EXERCISE INPUTS: Begin

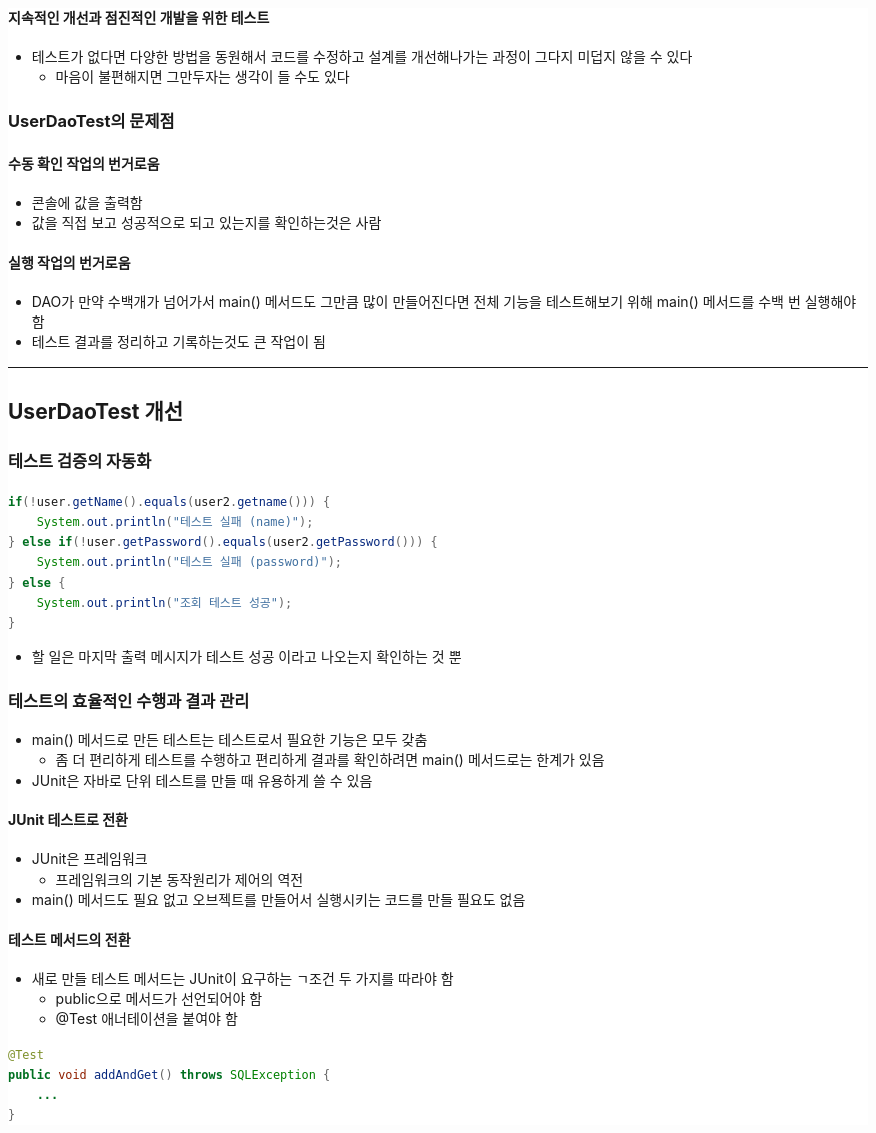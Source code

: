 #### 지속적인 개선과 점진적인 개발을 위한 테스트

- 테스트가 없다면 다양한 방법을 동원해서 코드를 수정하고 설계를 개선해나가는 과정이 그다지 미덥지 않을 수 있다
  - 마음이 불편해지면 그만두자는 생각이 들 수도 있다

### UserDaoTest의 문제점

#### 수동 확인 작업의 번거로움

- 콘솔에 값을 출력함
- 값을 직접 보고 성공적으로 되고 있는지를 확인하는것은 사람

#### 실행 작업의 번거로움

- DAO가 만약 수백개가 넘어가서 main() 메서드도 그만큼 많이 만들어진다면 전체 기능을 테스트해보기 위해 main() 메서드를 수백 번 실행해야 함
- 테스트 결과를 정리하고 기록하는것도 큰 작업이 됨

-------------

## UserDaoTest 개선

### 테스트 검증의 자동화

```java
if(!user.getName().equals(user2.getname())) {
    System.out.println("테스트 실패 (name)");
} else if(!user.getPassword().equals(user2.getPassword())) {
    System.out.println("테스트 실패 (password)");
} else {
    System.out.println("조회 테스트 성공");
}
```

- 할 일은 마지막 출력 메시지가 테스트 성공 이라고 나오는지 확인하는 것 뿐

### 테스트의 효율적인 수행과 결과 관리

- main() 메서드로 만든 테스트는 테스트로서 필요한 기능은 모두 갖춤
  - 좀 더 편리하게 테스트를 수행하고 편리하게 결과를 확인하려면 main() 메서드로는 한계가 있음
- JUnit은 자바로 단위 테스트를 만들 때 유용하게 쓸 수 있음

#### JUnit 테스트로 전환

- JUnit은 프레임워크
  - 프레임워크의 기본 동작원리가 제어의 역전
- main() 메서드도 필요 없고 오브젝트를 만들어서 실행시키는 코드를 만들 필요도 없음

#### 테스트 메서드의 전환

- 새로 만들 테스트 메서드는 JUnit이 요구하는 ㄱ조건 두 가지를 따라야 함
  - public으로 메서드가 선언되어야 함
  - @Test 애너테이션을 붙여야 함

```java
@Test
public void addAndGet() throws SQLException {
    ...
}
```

EXERCISE INPUTS: End

WORK INSTRUCTIONS
Each record above must be retyped exactly. Omit the pictures.

RESPONSE TO THE EXERCISE
Source code

: #### 지속적인 개선과 점진적인 개발을 위한 테스트

- 테스트가 없다면 다양한 방법을 동원해서 코드를 수정하고 설계를 개선해나가는 과정이 그다지 미덥지 않을 수 있다
  - 마음이 불편해지면 그만두자는 생각이 들 수도 있다

### UserDaoTest의 문제점

#### 수동 확인 작업의 번거로움

- 콘솔에 값을 출력함
- 값을 직접 보고 성공적으로 되고 있는지를 확인하는것은 사람

#### 실행 작업의 번거로움

- DAO가 만약 수백개가 넘어가서 main() 메서드도 그만큼 많이 만들어진다면 전체 기능을 테스트해보기 위해 main() 메서드를 수백 번 실행해야 함
- 테스트 결과를 정리하고 기록하는것도 큰 작업이 됨

-------------

## UserDaoTest 개선

### 테스트 검증의 자동화

```java
if(!user.getName().equals(user2.getname())) {
    System.out.println("테스트 실패 (name)");
} else if(!user.getPassword().equals(user2.getPassword())) {
    System.out.println("테스트 실패 (password)");
} else {
    System.out.println("조회 테스트 성공");
}
```

- 할 일은 마지막 출력 메시지가 테스트 성공 이라고 나오는지 확인하는 것 뿐

### 테스트의 효율적인 수행과 결과 관리

- main() 메서드로 만든 테스트는 테스트로서 필요한 기능은 모두 갖춤
  - 좀 더 편리하게 테스트를 수행하고 편리하게 결과를 확인하려면 main() 메서드로는 한계가 있음
- JUnit은 자바로 단위 테스트를 만들 때 유용하게 쓸 수 있음

#### JUnit 테스트로 전환

- JUnit은 프레임워크
  - 프레임워크의 기본 동작원리가 제어의 역전
- main() 메서드도 필요 없고 오브젝트를 만들어서 실행시키는 코드를 만들 필요도 없음

#### 테스트 메서드의 전환

- 새로 만들 테스트 메서드는 JUnit이 요구하는 ㄱ조건 두 가지를 따라야 함
  - public으로 메서드가 선언되어야 함
  - @Test 애너테이션을 붙여야 함

```java
@Test
public void addAndGet() throws SQLException {
    ...
}
```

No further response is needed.